● Work to be completed
Return every line from the records below that has the word "diameter".

Dataset records
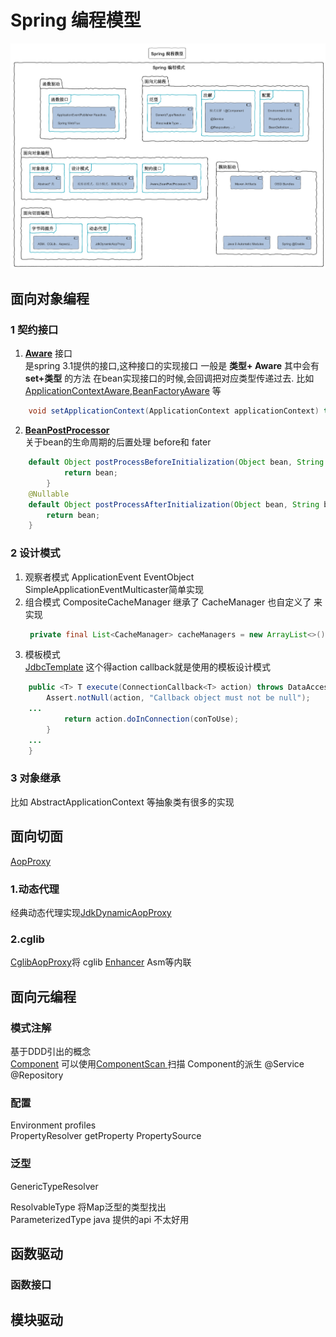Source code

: # Spring 编程模型
![图片](../doc/pics/Spring%20Programming%20Module.png)
## 面向对象编程
### 1 **契约接口**
 1. [**Aware**](https://github.com/spring-projects/spring-framework/blob/main/spring-beans/src/main/java/org/springframework/beans/factory/Aware.java) 接口  
 是spring 3.1提供的接口,这种接口的实现接口 一般是  **类型+ Aware**  其中会有**set+类型** 的方法 在bean实现接口的时候,会回调把对应类型传递过去. 
比如 [ApplicationContextAware](https://github.com/spring-projects/spring-framework/blob/main/spring-context/src/main/java/org/springframework/context/ApplicationContextAware.java),[BeanFactoryAware](https://github.com/spring-projects/spring-framework/blob/main/spring-beans/src/main/java/org/springframework/beans/factory/BeanFactoryAware.java) 等
```java 
    void setApplicationContext(ApplicationContext applicationContext) throws BeansException;
```
2. [**BeanPostProcessor**](https://github.com/spring-projects/spring-framework/blob/main/spring-beans/src/main/java/org/springframework/beans/factory/config/BeanPostProcessor.java)  
   关于bean的生命周期的后置处理 before和 fater
```java
    default Object postProcessBeforeInitialization(Object bean, String beanName) throws BeansException {
            return bean;
        }
	@Nullable
	default Object postProcessAfterInitialization(Object bean, String beanName) throws BeansException {
		return bean;
	}
```
### 2 **设计模式**
1. 观察者模式
    ApplicationEvent  EventObject SimpleApplicationEventMulticaster简单实现
2. 组合模式
   CompositeCacheManager  继承了 CacheManager 也自定义了 来实现
   ``` java
   	private final List<CacheManager> cacheManagers = new ArrayList<>();
   ```
3. 模板模式  
   [JdbcTemplate](https://github.com/spring-projects/spring-framework/blob/main/spring-jdbc/src/main/java/org/springframework/jdbc/core/JdbcTemplate.java) 这个得action callback就是使用的模板设计模式
```java
    public <T> T execute(ConnectionCallback<T> action) throws DataAccessException {
		Assert.notNull(action, "Callback object must not be null");
    ...
			return action.doInConnection(conToUse);
		}
	...
	}
```

### 3 **对象继承**
  比如 AbstractApplicationContext 等抽象类有很多的实现

## **面向切面**
 [AopProxy](https://github.com/spring-projects/spring-framework/blob/main/spring-aop/src/main/java/org/springframework/aop/framework/AopProxy.java)
 ### **1.动态代理**
经典动态代理实现[JdkDynamicAopProxy](https://github.com/spring-projects/spring-framework/blob/main/spring-aop/src/main/java/org/springframework/aop/framework/JdkDynamicAopProxy.java)
### **2.cglib**
[CglibAopProxy](https://github.com/spring-projects/spring-framework/blob/main/spring-aop/src/main/java/org/springframework/aop/framework/CglibAopProxy.java)将 cglib 
[Enhancer](https://github.com/spring-projects/spring-framework/blob/main/spring-core/src/main/java/org/springframework/cglib/proxy/Enhancer.java) Asm等内联

## 面向元编程
### **模式注解**
 基于DDD引出的概念  
  [Component](https://github.com/spring-projects/spring-framework/blob/main/spring-context/src/main/java/org/springframework/stereotype/Component.java)
  可以使用[ComponentScan ](https://github.com/spring-projects/spring-framework/blob/main/spring-context/src/main/java/org/springframework/context/annotation/ComponentScan.java)扫描
  Component的派生   @Service @Repository
  ### **配置**
  Environment  profiles  
  PropertyResolver  getProperty   PropertySource
  ### **泛型**
  GenericTypeResolver

  ResolvableType 将Map泛型的类型找出   
  ParameterizedType java 提供的api 不太好用
  ## 函数驱动
  ### 函数接口
  ## 模块驱动
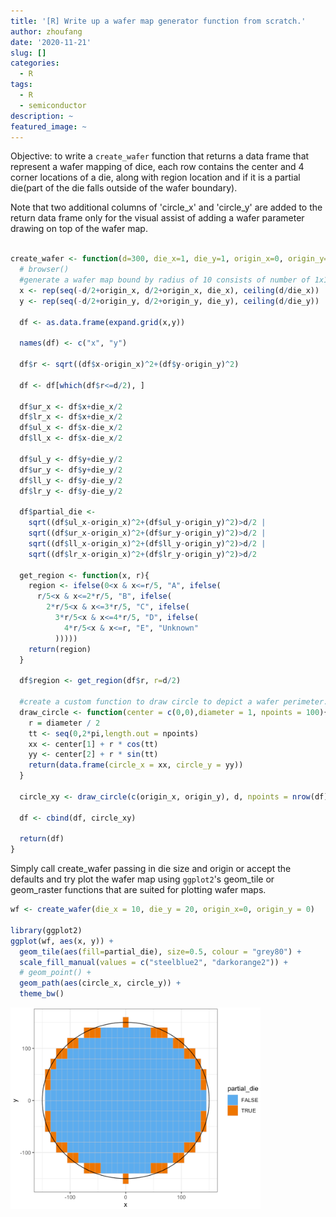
 ```yaml
---
title: '[R] Write up a wafer map generator function from scratch.'
author: zhoufang
date: '2020-11-21'
slug: []
categories:
  - R
tags:
  - R
  - semiconductor
description: ~
featured_image: ~
---
```


Objective: to write a `create_wafer` function that returns a data frame that represent a wafer mapping of dice, each row contains the center and 4 corner locations of a die, along with region location and if it is a partial die(part of the die falls outside of the wafer boundary).

Note that two additional columns of 'circle_x' and 'circle_y' are added to the return data frame only for the visual assist of adding a wafer parameter drawing on top of the wafer map.

```R

create_wafer <- function(d=300, die_x=1, die_y=1, origin_x=0, origin_y=0) {
  # browser()
  #generate a wafer map bound by radius of 10 consists of number of 1x1 dice
  x <- rep(seq(-d/2+origin_x, d/2+origin_x, die_x), ceiling(d/die_x))
  y <- rep(seq(-d/2+origin_y, d/2+origin_y, die_y), ceiling(d/die_y))
  
  df <- as.data.frame(expand.grid(x,y))
  
  names(df) <- c("x", "y")
  
  df$r <- sqrt((df$x-origin_x)^2+(df$y-origin_y)^2)
  
  df <- df[which(df$r<=d/2), ]
  
  df$ur_x <- df$x+die_x/2
  df$lr_x <- df$x+die_x/2
  df$ul_x <- df$x-die_x/2
  df$ll_x <- df$x-die_x/2
  
  df$ul_y <- df$y+die_y/2
  df$ur_y <- df$y+die_y/2
  df$ll_y <- df$y-die_y/2
  df$lr_y <- df$y-die_y/2

  df$partial_die <- 
    sqrt((df$ul_x-origin_x)^2+(df$ul_y-origin_y)^2)>d/2 |
    sqrt((df$ur_x-origin_x)^2+(df$ur_y-origin_y)^2)>d/2 |
    sqrt((df$ll_x-origin_x)^2+(df$ll_y-origin_y)^2)>d/2 |
    sqrt((df$lr_x-origin_x)^2+(df$lr_y-origin_y)^2)>d/2
  
  get_region <- function(x, r){
    region <- ifelse(0<x & x<=r/5, "A", ifelse(
      r/5<x & x<=2*r/5, "B", ifelse(
        2*r/5<x & x<=3*r/5, "C", ifelse(
          3*r/5<x & x<=4*r/5, "D", ifelse(
            4*r/5<x & x<=r, "E", "Unknown"
          )))))
    return(region)
  }
  
  df$region <- get_region(df$r, r=d/2)
  
  #create a custom function to draw circle to depict a wafer perimeter.
  draw_circle <- function(center = c(0,0),diameter = 1, npoints = 100){
    r = diameter / 2
    tt <- seq(0,2*pi,length.out = npoints)
    xx <- center[1] + r * cos(tt)
    yy <- center[2] + r * sin(tt)
    return(data.frame(circle_x = xx, circle_y = yy))
  }
  
  circle_xy <- draw_circle(c(origin_x, origin_y), d, npoints = nrow(df))
  
  df <- cbind(df, circle_xy)
  
  return(df)
}

```

Simply call create_wafer passing in die size and origin or accept the defaults and try plot the wafer map using `ggplot2`'s geom_tile or geom_raster functions that are suited for plotting wafer maps.

```R
wf <- create_wafer(die_x = 10, die_y = 20, origin_x=0, origin_y = 0)

library(ggplot2)
ggplot(wf, aes(x, y)) +
  geom_tile(aes(fill=partial_die), size=0.5, colour = "grey80") +
  scale_fill_manual(values = c("steelblue2", "darkorange2")) +
  # geom_point() +
  geom_path(aes(circle_x, circle_y)) +
  theme_bw()
```

<img src="images/Screenshot at Aug 29 10-11-39.png" alt="" width="400px"/>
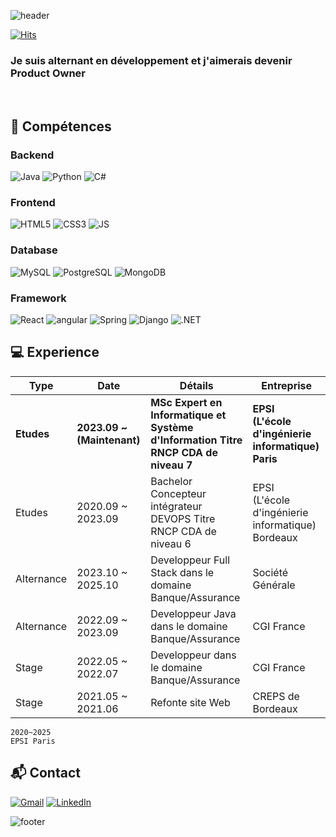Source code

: ![header](https://capsule-render.vercel.app/api?type=waving&color=timeGradient&height=300&section=header&text=GITHUB%20DE%20Gaston&fontSize=70&animation=waving&descSize=30&rotate=3&descSize=20&desc=Bienvenue%20sur%20ma%20Page%&fontAlignY=40)

[![Hits](https://hits.seeyoufarm.com/api/count/incr/badge.svg?url=https%3A%2F%2Fgithub.com%2FGastonpallas&count_bg=%23477BE3&title_bg=%23555555&icon=&icon_color=%23E7E7E7&title=hits&edge_flat=false)](https://hits.seeyoufarm.com)

<!-- Introduction -->


### Je suis alternant en développement et j'aimerais devenir Product Owner

<br>

<!-- TECH -->
## 🧠 Compétences


### Backend
![Java](https://img.shields.io/badge/Java-007396?style=for-the-badge&logo=java&logoColor=white)
![Python](https://img.shields.io/badge/Python-3776AB?style=for-the-badge&logo=Python&logoColor=white)
![C#](https://img.shields.io/badge/-%20C%23-blueviolet?style=for-the-badge&logo=csharp) 
<br>

### Frontend
![HTML5](https://img.shields.io/badge/HTML5-E34F26?style=for-the-badge&logo=HTML5&logoColor=white)
![CSS3](https://img.shields.io/badge/CSS3-1572B6?style=for-the-badge&logo=CSS3&logoColor=white)
![JS](https://img.shields.io/badge/JavaScript-F7DF1E?style=for-the-badge&logo=JavaScript&logoColor=black)
<br>
  
### Database  
![MySQL](https://img.shields.io/badge/MySQL-4479A1?style=for-the-badge&logo=MySQL&logoColor=white)
![PostgreSQL](https://img.shields.io/badge/PostgreSQL-336791?style=for-the-badge&logo=PostgreSQL&logoColor=white)
![MongoDB](https://img.shields.io/badge/MongoDB-47A248?style=for-the-badge&logo=MongoDB&logoColor=white)
<br>

### Framework
![React](https://img.shields.io/badge/-%20React-%235dd3f3?style=for-the-badge&logo=createreactapp&logoColor=black)
![angular](https://img.shields.io/badge/-Angular-%23DD0031?style=for-the-badge&logo=angular)
![Spring](https://img.shields.io/badge/-Spring-%236DB33F?style=for-the-badge&logo=spring&logoColor=white)
![Django](https://img.shields.io/badge/-Django-%23092E20?style=for-the-badge&logo=django)
![.NET](https://img.shields.io/badge/.NET-512BD4?style=for-the-badge&logo=.net&logoColor=white) 
<br>



<!-- Career -->
## 💻 Experience

| Type | Date | Détails | Entreprise |
| ------ | ------ | ------ | ------ |
| **Etudes** | **2023.09 ~ (Maintenant)** | **MSc Expert en Informatique et Système d'Information Titre RNCP CDA de niveau 7** | **EPSI <br>(L'école d'ingénierie informatique) Paris** |
| Etudes | 2020.09 ~ 2023.09 | Bachelor Concepteur intégrateur DEVOPS Titre RNCP CDA de niveau 6 | EPSI <br>(L'école d'ingénierie informatique) Bordeaux |
| Alternance | 2023.10 ~ 2025.10 | Developpeur Full Stack dans le domaine Banque/Assurance | Société Générale |
| Alternance | 2022.09 ~ 2023.09 | Developpeur Java dans le domaine Banque/Assurance | CGI France |
| Stage | 2022.05 ~ 2022.07 | Developpeur dans le domaine Banque/Assurance | CGI France |
| Stage | 2021.05 ~ 2021.06 | Refonte site Web | CREPS de Bordeaux |

```
2020~2025
EPSI Paris
```

<!-- Contact -->
## :mailbox_with_mail: Contact

[![Gmail](https://img.shields.io/badge/Gmail-D14836?style=flat-square&logo=gmail&logoColor=white)](mailto:gastonpallas@ecoles-epsi.net)
[![LinkedIn](https://img.shields.io/badge/LinkedIn-0077B5?style=flat-square&logo=linkedin&logoColor=white)](https://www.linkedin.com/in/gaston-pallas/)


![footer](https://capsule-render.vercel.app/api?section=footer&type=waving&color=timeGradient)

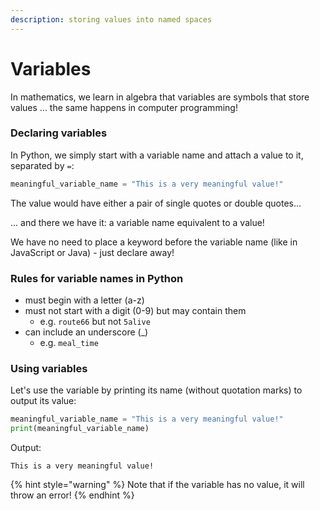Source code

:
 ```yaml
---
description: storing values into named spaces
---
```


# Variables

In mathematics, we learn in algebra that variables are symbols that store values ... the same happens in computer programming!

### Declaring variables

In Python, we simply start with a variable name and attach a value to it, separated by `=`:

```python
meaningful_variable_name = "This is a very meaningful value!"
```

The value would have either a pair of single quotes or double quotes...

... and there we have it: a variable name equivalent to a value!&#x20;

We have no need to place a keyword before the variable name (like in JavaScript or Java) - just declare away!

### Rules for variable names in Python

* must begin with a letter (a-z)
* must not start with a digit (0-9) but may contain them&#x20;
  * e.g. `route66` but not `5alive`
* can include an underscore (\_)
  * e.g. `meal_time`

### Using variables

Let's use the variable by printing its name (without quotation marks) to output its value:&#x20;

```python
meaningful_variable_name = "This is a very meaningful value!"
print(meaningful_variable_name)
```

Output:

```
This is a very meaningful value!
```

{% hint style="warning" %}
Note that if the variable has no value, it will throw an error!
{% endhint %}
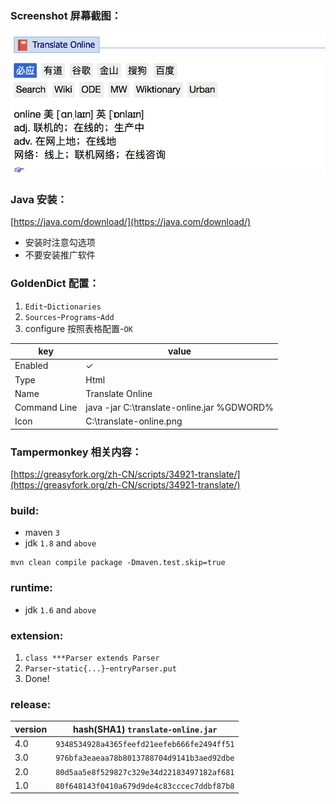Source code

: ### Screenshot 屏幕截图：
![Screenshot](./document/Screenshot.png)

### Java 安装：
[https://java.com/download/](https://java.com/download/)
* 安装时注意勾选项
* 不要安装推广软件

### GoldenDict 配置：
1. `Edit`-`Dictionaries`
2. `Sources`-`Programs`-`Add`
3. configure 按照表格配置-`OK`

key|value
---|-----
Enabled|✓
Type|Html
Name|Translate Online
Command Line|java -jar C:\translate-online.jar %GDWORD%
Icon|C:\translate-online.png

### Tampermonkey 相关内容：
[https://greasyfork.org/zh-CN/scripts/34921-translate/](https://greasyfork.org/zh-CN/scripts/34921-translate/)

### build:
* maven `3`
* jdk `1.8` and `above`

```shell
mvn clean compile package -Dmaven.test.skip=true
```

### runtime:
* jdk `1.6` and `above`

### extension:
1. `class ***Parser extends Parser`
2. `Parser`-`static{...}`-`entryParser.put`
3. Done!

### release:
version|hash(SHA1) `translate-online.jar`
-------|----
4.0|`9348534928a4365feefd21eefeb666fe2494ff51`
3.0|`976bfa3eaeaa78b8013788704d9141b3aed92dbe`
2.0|`80d5aa5e8f529827c329e34d22183497182af681`
1.0|`80f648143f0410a679d9de4c83cccec7ddbf87b8`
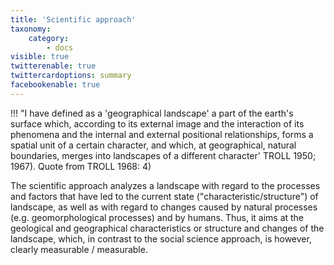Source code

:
 ```yaml
---
title: 'Scientific approach'
taxonomy:
    category:
        - docs
visible: true
twitterenable: true
twittercardoptions: summary
facebookenable: true
---
```


!!! "I have defined as a 'geographical landscape' a part of the earth's surface which, according to its external image and the interaction of its phenomena and the internal and external positional relationships, forms a spatial unit of a certain character, and which, at geographical, natural boundaries, merges into landscapes of a different character' TROLL 1950; 1967). Quote from TROLL 1968: 4)

The scientific approach analyzes a landscape with regard to the processes and factors that have led to the current state ("characteristic/structure") of landscape, as well as with regard to changes caused by natural processes (e.g. geomorphological processes) and by humans. Thus, it aims at the geological and geographical characteristics or structure and changes of the landscape, which, in contrast to the social science approach, is however, clearly measurable / measurable.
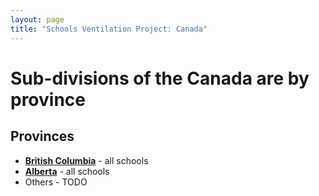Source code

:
 ```yaml
---
layout: page
title: "Schools Ventilation Project: Canada"
---
```


# Sub-divisions of the Canada are by province

## Provinces

* [**British Columbia**](BC/) - all schools
* [**Alberta**](AB/) - all schools
* Others - TODO
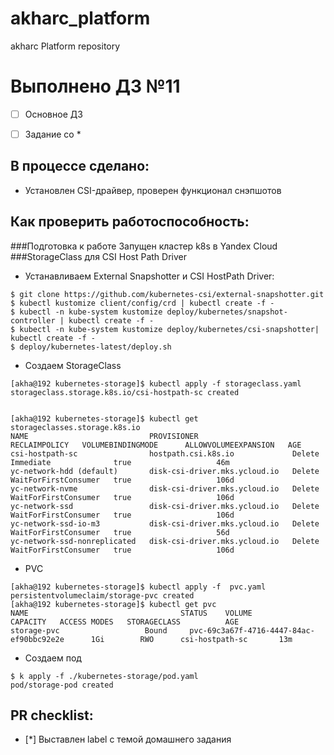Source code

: # akharc_platform
akharc Platform repository
# Выполнено ДЗ №11

 - [ ] Основное ДЗ
 - [ ] Задание со * 


## В процессе сделано:
- Установлен CSI-драйвер, проверен функционал снэпшотов



## Как проверить работоспособность:
###Подготовка к работе
Запущен кластер k8s в Yandex Cloud
###StorageClass для CSI Host Path Driver
 - Устанавливаем External Snapshotter и CSI HostPath Driver:

``` shell
$ git clone https://github.com/kubernetes-csi/external-snapshotter.git
$ kubectl kustomize client/config/crd | kubectl create -f -
$ kubectl -n kube-system kustomize deploy/kubernetes/snapshot-controller | kubectl create -f -
$ kubectl -n kube-system kustomize deploy/kubernetes/csi-snapshotter| kubectl create -f -
$ deploy/kubernetes-latest/deploy.sh
```

 - Создаем StorageClass
``` shell
[akha@192 kubernetes-storage]$ kubectl apply -f storageclass.yaml
storageclass.storage.k8s.io/csi-hostpath-sc created


[akha@192 kubernetes-storage]$ kubectl get storageclasses.storage.k8s.io
NAME                           PROVISIONER                     RECLAIMPOLICY   VOLUMEBINDINGMODE      ALLOWVOLUMEEXPANSION   AGE
csi-hostpath-sc                hostpath.csi.k8s.io             Delete          Immediate              true                   46m
yc-network-hdd (default)       disk-csi-driver.mks.ycloud.io   Delete          WaitForFirstConsumer   true                   106d
yc-network-nvme                disk-csi-driver.mks.ycloud.io   Delete          WaitForFirstConsumer   true                   106d
yc-network-ssd                 disk-csi-driver.mks.ycloud.io   Delete          WaitForFirstConsumer   true                   106d
yc-network-ssd-io-m3           disk-csi-driver.mks.ycloud.io   Delete          WaitForFirstConsumer   true                   56d
yc-network-ssd-nonreplicated   disk-csi-driver.mks.ycloud.io   Delete          WaitForFirstConsumer   true                   106d
```
 - PVC
``` shell
[akha@192 kubernetes-storage]$ kubectl apply -f  pvc.yaml
persistentvolumeclaim/storage-pvc created
[akha@192 kubernetes-storage]$ kubectl get pvc
NAME                                  STATUS    VOLUME                                     	CAPACITY   ACCESS MODES   STORAGECLASS      	AGE
storage-pvc		              Bound     pvc-69c3a67f-4716-4447-84ac-ef90bbc92e2e 	  1Gi        RWO  	  csi-hostpath-sc   	13m
```
 - Создаем под
```shell
$ k apply -f ./kubernetes-storage/pod.yaml 
pod/storage-pod created
```

## PR checklist:
 - [*] Выставлен label с темой домашнего задания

● Response area
  draw_circle <- function(center = c(0,0),diameter = 1, npoints = 100){
    r = diameter / 2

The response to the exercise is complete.